An Insolvency Practitioner is employed by the company in debt to determine the best course of action. The IP will review all financial records and determine if a CVA will not only be beneficial in the present but also assist the company in being profitable in the future.

After the company has decided to proceed with a Company Voluntary Arrangement a proposal will be created dictating the payments. It is important when drafting your proposal that you look for what is best for the Creditors, after all they want as much of their money back as possible. If they stand to gain more money by liquidation they will not approve your CVA proposal.

After the proposal is created the Insolvency Practitioner will legalize your documents, which is then sent to your Creditors. The average time allotted to Creditors to review your proposal is about three weeks. At the end of this time a meeting will be held with you, your Creditors and your Insolvency Practitioner, who will head the meeting.

During this meeting your Creditors will be able to voice their thoughts and offer up changes to your proposed CVA. At the end Creditors will take a vote. It requires that 75% of your Creditors vote in acceptance for your CVA to be approved.

Those Creditors in the room who did not agree during the first vote then conduct a second vote. During this vote you must obtain more than 50% of the votes in your favor.
At the close of the meeting your Insolvency Practitioner will submit a report of the meeting and the decision to the Court.

With the approval of a Company Voluntary Arrangement the company can begin to pay off their debt. A CVA is a legally binding agreement that exists between all the Creditors and the company to make accurate and timely payment of their debt over a specified course of time.
If at any time during the CVA the company is not making a payment or if they run into additional financial distress they should contact their Insolvency Practitioner immediately, it is possible to renegotiate your CVA if absolutely necessary.

If at any time the company defaults on their agreement the CVA will be dismissed and the company will be up for liquidation.

CVA in a nutshell

Company Voluntary Arrangement is similar to an Individual Voluntary Arrangement.

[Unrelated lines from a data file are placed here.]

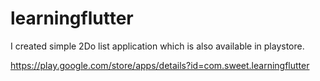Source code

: # learningflutter

I created simple 2Do list application which is also available in playstore.

https://play.google.com/store/apps/details?id=com.sweet.learningflutter

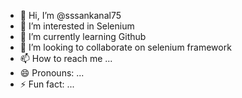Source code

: - 👋 Hi, I’m @sssankanal75
- 👀 I’m interested in Selenium
- 🌱 I’m currently learning Github
- 💞️ I’m looking to collaborate on selenium framework
- 📫 How to reach me ...
- 😄 Pronouns: ...
- ⚡ Fun fact: ...
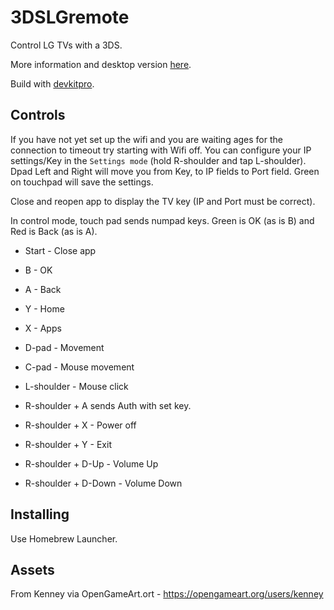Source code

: # 3DSLGremote

Control LG TVs with a 3DS.

More information and desktop version [here](https://github.com/ali-raheem/LGremote.nim).

Build with [devkitpro](https://github.com/devkitPro).

## Controls

If you have not yet set up the wifi and you are waiting ages for the connection to timeout try starting with Wifi off.
You can configure your IP settings/Key in the `Settings mode` (hold R-shoulder and tap L-shoulder).
Dpad Left and Right will move you from Key, to IP fields to Port field. Green on touchpad will save the settings.

Close and reopen app to display the TV key (IP and Port must be correct).

In control mode, touch pad sends numpad keys. Green is OK (as is B) and Red is Back (as is A).

* Start - Close app

* B - OK
* A - Back
* Y - Home
* X - Apps
* D-pad - Movement
* C-pad - Mouse movement
* L-shoulder - Mouse click

* R-shoulder + A sends Auth with set key.
* R-shoulder + X - Power off
* R-shoulder + Y - Exit
* R-shoulder + D-Up - Volume Up
* R-shoulder + D-Down - Volume Down

## Installing
Use Homebrew Launcher.

## Assets

From Kenney via OpenGameArt.ort - https://opengameart.org/users/kenney
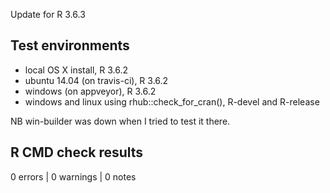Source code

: Update for R 3.6.3

## Test environments
* local OS X install, R 3.6.2
* ubuntu 14.04 (on travis-ci), R 3.6.2
* windows (on appveyor), R 3.6.2
* windows and linux using rhub::check_for_cran(), R-devel and R-release

NB win-builder was down when I tried to test it there.

## R CMD check results

0 errors | 0 warnings | 0 notes


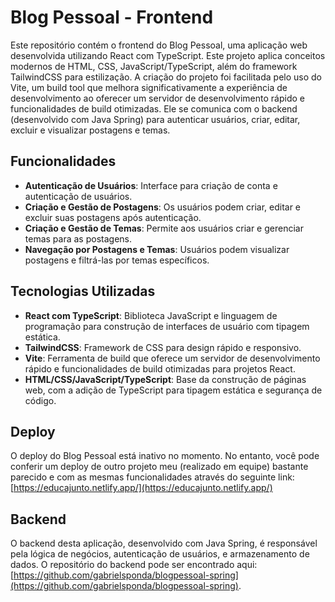 # Blog Pessoal - Frontend

Este repositório contém o frontend do Blog Pessoal, uma aplicação web desenvolvida utilizando React com TypeScript. Este projeto aplica conceitos modernos de HTML, CSS, JavaScript/TypeScript, além do framework TailwindCSS para estilização. A criação do projeto foi facilitada pelo uso do Vite, um build tool que melhora significativamente a experiência de desenvolvimento ao oferecer um servidor de desenvolvimento rápido e funcionalidades de build otimizadas. Ele se comunica com o backend (desenvolvido com Java Spring) para autenticar usuários, criar, editar, excluir e visualizar postagens e temas.

## Funcionalidades

- **Autenticação de Usuários**: Interface para criação de conta e autenticação de usuários.
- **Criação e Gestão de Postagens**: Os usuários podem criar, editar e excluir suas postagens após autenticação.
- **Criação e Gestão de Temas**: Permite aos usuários criar e gerenciar temas para as postagens.
- **Navegação por Postagens e Temas**: Usuários podem visualizar postagens e filtrá-las por temas específicos.

## Tecnologias Utilizadas

- **React com TypeScript**: Biblioteca JavaScript e linguagem de programação para construção de interfaces de usuário com tipagem estática.
- **TailwindCSS**: Framework de CSS para design rápido e responsivo.
- **Vite**: Ferramenta de build que oferece um servidor de desenvolvimento rápido e funcionalidades de build otimizadas para projetos React.
- **HTML/CSS/JavaScript/TypeScript**: Base da construção de páginas web, com a adição de TypeScript para tipagem estática e segurança de código.

## Deploy

O deploy do Blog Pessoal está inativo no momento. No entanto, você pode conferir um deploy de outro projeto meu (realizado em equipe) bastante parecido e com as mesmas funcionalidades através do seguinte link: [https://educajunto.netlify.app/](https://educajunto.netlify.app/)

## Backend

O backend desta aplicação, desenvolvido com Java Spring, é responsável pela lógica de negócios, autenticação de usuários, e armazenamento de dados. O repositório do backend pode ser encontrado aqui: [https://github.com/gabrielsponda/blogpessoal-spring](https://github.com/gabrielsponda/blogpessoal-spring).
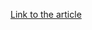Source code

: [Link to the article](https://www.kroll.com/en/insights/publications/cyber/qakbot-malware-exfiltrating-emails-thread-hijacking-attacks)
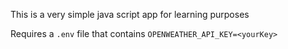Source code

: This is a very simple java script app for learning purposes  

Requires a `.env` file that contains `OPENWEATHER_API_KEY=<yourKey>`
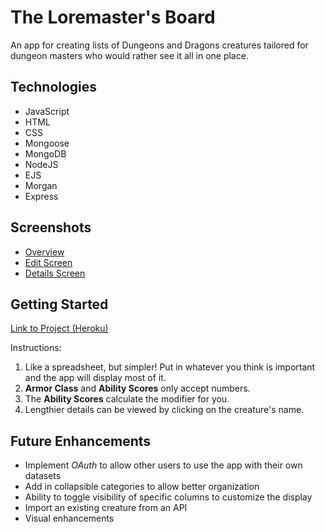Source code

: The Loremaster's Board
======================
An app for creating lists of Dungeons and Dragons creatures tailored for dungeon masters who would rather see it all in one place.

Technologies
------------
* JavaScript
* HTML
* CSS
* Mongoose
* MongoDB
* NodeJS
* EJS
* Morgan
* Express

Screenshots
-----------
* [Overview](https://i.imgur.com/ol1VLFV.png)
* [Edit Screen](https://i.imgur.com/2ZVSdS2.png)
* [Details Screen](https://i.imgur.com/VGckLNS.png)

Getting Started
---------------
[Link to Project (Heroku)](https://the-loremasters-board.herokuapp.com)

Instructions:
1. Like a spreadsheet, but simpler! Put in whatever you think is important and the app will display most of it.
1. **Armor Class** and **Ability Scores** only accept numbers.
1. The **Ability Scores** calculate the modifier for you.
1. Lengthier details can be viewed by clicking on the creature's name.

Future Enhancements
-------------------
* Implement *OAuth* to allow other users to use the app with their own datasets
* Add in collapsible categories to allow better organization
* Ability to toggle visibility of specific columns to customize the display
* Import an existing creature from an API
* Visual enhancements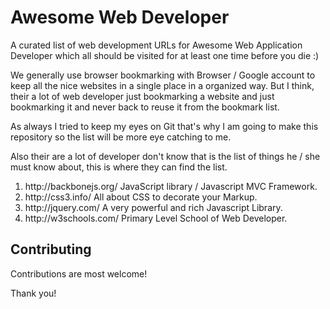 # Awesome Web Developer
A curated list of web development URLs for Awesome Web Application Developer which all should be visited for at least one time before you die :)

We generally use browser bookmarking with Browser / Google account to keep all the nice websites in a single place in a organized way. But I think, their a lot of web developer just bookmarking a website and just bookmarking it and never back to reuse it from the bookmark list.

As always I tried to keep my eyes on Git that's why I am going to make this repository so the list will be more eye catching to me.

Also their are a lot of developer don't know that is the list of things he / she must know about, this is where they can find the list.

<ol>
<li>http://backbonejs.org/ JavaScript library / Javascript MVC Framework.</li>
<li>http://css3.info/ All about CSS to decorate your Markup.</li>
<li>http://jquery.com/ A very powerful and rich Javascript Library.</li>
<li>http://w3schools.com/ Primary Level School of Web Developer.</li>
</ol>

## Contributing

Contributions are most welcome!

Thank you!
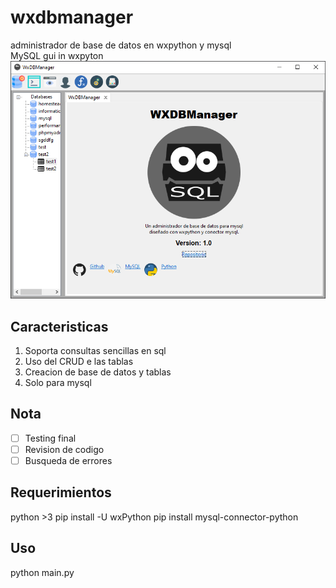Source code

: # wxdbmanager
administrador de base de datos en wxpython y mysql  
MySQL gui in wxpyton
![](https://github.com/jucarhev/wxdbmanager/blob/master/001.PNG)

## Caracteristicas
1. Soporta consultas sencillas en sql
2. Uso del CRUD e las tablas
3. Creacion de base de datos y tablas
4. Solo para mysql

## Nota
- [ ] Testing final
- [ ] Revision de codigo
- [ ] Busqueda de errores

## Requerimientos
python >3
pip install -U wxPython
pip install mysql-connector-python


## Uso
python main.py
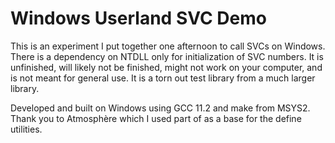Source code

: # Windows Userland SVC Demo
This is an experiment I put together one afternoon to call SVCs on Windows.
There is a dependency on NTDLL only for initialization of SVC numbers.
It is unfinished, will likely not be finished, might not work on your computer, and is not meant for general use.
It is a torn out test library from a much larger library.

Developed and built on Windows using GCC 11.2 and make from MSYS2.
Thank you to Atmosphère which I used part of as a base for the define utilities.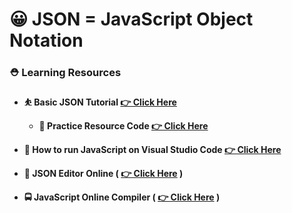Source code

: 


# 😀 JSON = JavaScript Object Notation

### ⛑️ Learning Resources

* **⛹️ Basic JSON Tutorial [👉 Click Here](https://youtu.be/whNFPBEI-wM?si=xXmXdS6wWnvwRVR-)**
    * **🍭 Practice Resource Code [👉 Click Here](./Trying%20JSON%20FirstTIme)**

* **🍭 How to run JavaScript on Visual Studio Code [👉 Click Here](https://youtu.be/Z_G86SKXP3s?si=C22SR9nm-yxns48_)**

* **📝 JSON Editor Online ( [👉 Click Here](https://jsoneditoronline.org/) )**

* **🚍 JavaScript Online Compiler ( [👉 Click Here](https://www.programiz.com/javascript/online-compiler/) )**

The difference between the two is that an IVA focuses on an individual whereas a CVA is directed at corporations and businesses. As with an IVA the business under a CVA can clear a large sum of their debt over a certain time span.

Unlike an IVA there are more people involved with a CVA and also more people who can initiate the process. The company board of directors can initiate a CVA or someone how has the legal authority or if the company is up for liquidations the liquidator can request a CVA be applied for.

The Insolvency Practitioner will play an important part in the CVA process as well. He will help the company in creating a proposal where it will be discussed in a meeting with the Creditors and voted upon.

As with an IVA the proposal for a CVA must pass with a vote of 75% in order for it to go into effect. After approval of your CVA the company will make monthly payments to their Insolvency Practitioner who will be responsible for doling out the money.

During the time of your CVA the company will be protected from any actions from any Creditors.

A CVA is a serious matter. You have to understand all the legal consequences, costs and conditions before applying. It is necessary for you to evaluate your Business circumstances with a registered Insolvency Practitioner.